Write – Nova's use of Placement

Nova's use of Placement

Posted on: Thu 26 July 2018

Category: openstack – Tags: openstack, opensource, placement

A year and a half ago I did some analysis on how nova uses placement.

I've repeated some of that analysis today and here's a brief summary of the results. Note that I don't present this because I'm concerned about load on placement, we've demonstrated that placement scales pretty well. Rather, this analysis indicates that the compute node is doing redundant work which we'd prefer not to do. The compute node can't scale horizontally in the same way placement does. If offloading the work to placement and being redundant is the easiest way to avoid work on the compute node, let's do that, but that doesn't seem to be quite what's happening here.

Nova uses placement mainly from two places:

The nova-compute nodes report resource provider and inventory to placement and make sure that the placement view of what hardware is present is accurate.
The nova-scheduler processes request candidates for placement, and claim resources by writing allocations to placement.

There are some additional interactions, mostly associated with migrations or fixing up unusual edge cases.

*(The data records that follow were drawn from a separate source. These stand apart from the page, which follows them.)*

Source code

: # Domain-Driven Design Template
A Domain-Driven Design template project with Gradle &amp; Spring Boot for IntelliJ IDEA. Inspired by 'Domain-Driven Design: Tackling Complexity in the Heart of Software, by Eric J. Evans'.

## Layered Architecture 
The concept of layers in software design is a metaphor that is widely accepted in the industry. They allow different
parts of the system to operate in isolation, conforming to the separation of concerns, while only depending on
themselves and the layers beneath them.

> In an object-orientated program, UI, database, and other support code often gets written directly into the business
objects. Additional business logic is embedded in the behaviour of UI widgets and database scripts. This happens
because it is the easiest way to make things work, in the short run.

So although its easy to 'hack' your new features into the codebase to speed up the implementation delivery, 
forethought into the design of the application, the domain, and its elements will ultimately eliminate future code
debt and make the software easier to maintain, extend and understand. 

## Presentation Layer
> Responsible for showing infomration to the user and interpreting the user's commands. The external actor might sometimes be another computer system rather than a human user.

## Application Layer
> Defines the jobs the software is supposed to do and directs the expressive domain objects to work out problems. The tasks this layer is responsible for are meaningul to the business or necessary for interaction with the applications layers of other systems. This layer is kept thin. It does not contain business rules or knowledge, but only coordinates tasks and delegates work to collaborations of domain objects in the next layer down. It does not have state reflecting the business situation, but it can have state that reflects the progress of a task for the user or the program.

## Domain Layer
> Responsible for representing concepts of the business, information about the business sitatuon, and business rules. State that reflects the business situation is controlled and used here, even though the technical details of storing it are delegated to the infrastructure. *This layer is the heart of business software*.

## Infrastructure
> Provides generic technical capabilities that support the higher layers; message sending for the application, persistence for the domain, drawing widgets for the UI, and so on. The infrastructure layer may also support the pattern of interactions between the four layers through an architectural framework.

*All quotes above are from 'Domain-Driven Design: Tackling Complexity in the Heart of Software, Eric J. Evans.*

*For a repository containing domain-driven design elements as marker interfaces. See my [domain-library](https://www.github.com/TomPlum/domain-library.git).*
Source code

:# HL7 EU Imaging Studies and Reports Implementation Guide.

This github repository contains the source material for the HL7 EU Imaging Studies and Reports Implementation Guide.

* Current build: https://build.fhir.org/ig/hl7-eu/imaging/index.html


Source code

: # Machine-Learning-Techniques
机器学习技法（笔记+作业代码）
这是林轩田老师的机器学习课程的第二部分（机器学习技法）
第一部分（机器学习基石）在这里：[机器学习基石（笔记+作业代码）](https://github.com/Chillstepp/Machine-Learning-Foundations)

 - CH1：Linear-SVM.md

Since those things are rare they are sort of noise in this discussion, so left out.

When a basic (where basic means no nested resource providers) compute node starts up it POSTs to create a resource provider and then PUTs to set the inventory. After that a periodic job runs, usually every 60 seconds. In that job we see the following 11 requests:

GET /placement/resource_providers?in_tree=82fffbc6-572b-4db0-b044-c47e34b27ec6
GET /placement/resource_providers/82fffbc6-572b-4db0-b044-c47e34b27ec6/inventories
GET /placement/resource_providers/82fffbc6-572b-4db0-b044-c47e34b27ec6/aggregates
GET /placement/resource_providers/82fffbc6-572b-4db0-b044-c47e34b27ec6/traits
GET /placement/resource_providers/82fffbc6-572b-4db0-b044-c47e34b27ec6/inventories
GET /placement/resource_providers/82fffbc6-572b-4db0-b044-c47e34b27ec6/allocations
GET /placement/resource_providers?in_tree=82fffbc6-572b-4db0-b044-c47e34b27ec6
GET /placement/resource_providers/82fffbc6-572b-4db0-b044-c47e34b27ec6/inventories
GET /placement/resource_providers/82fffbc6-572b-4db0-b044-c47e34b27ec6/aggregates
GET /placement/resource_providers/82fffbc6-572b-4db0-b044-c47e34b27ec6/traits
GET /placement/resource_providers/82fffbc6-572b-4db0-b044-c47e34b27ec6/inventories

A year and a half ago it was 5 requests per-cycle, but they were different requests:

GET /placement/resource_providers/0e33c6f5-62f3-4522-8f95-39b364aa02b4/aggregates
GET /placement/resource_providers/0e33c6f5-62f3-4522-8f95-39b364aa02b4/inventories
GET /placement/resource_providers/0e33c6f5-62f3-4522-8f95-39b364aa02b4/allocations
GET /placement/resource_providers/0e33c6f5-62f3-4522-8f95-39b364aa02b4/aggregates
GET /placement/resource_providers/0e33c6f5-62f3-4522-8f95-39b364aa02b4/inventories

The difference comes from two changes:

We no longer confirm allocations on the compute node.
We've now have things called ProviderTrees which are responsible for managing nested providers, aggregates and traits in a unified fashion.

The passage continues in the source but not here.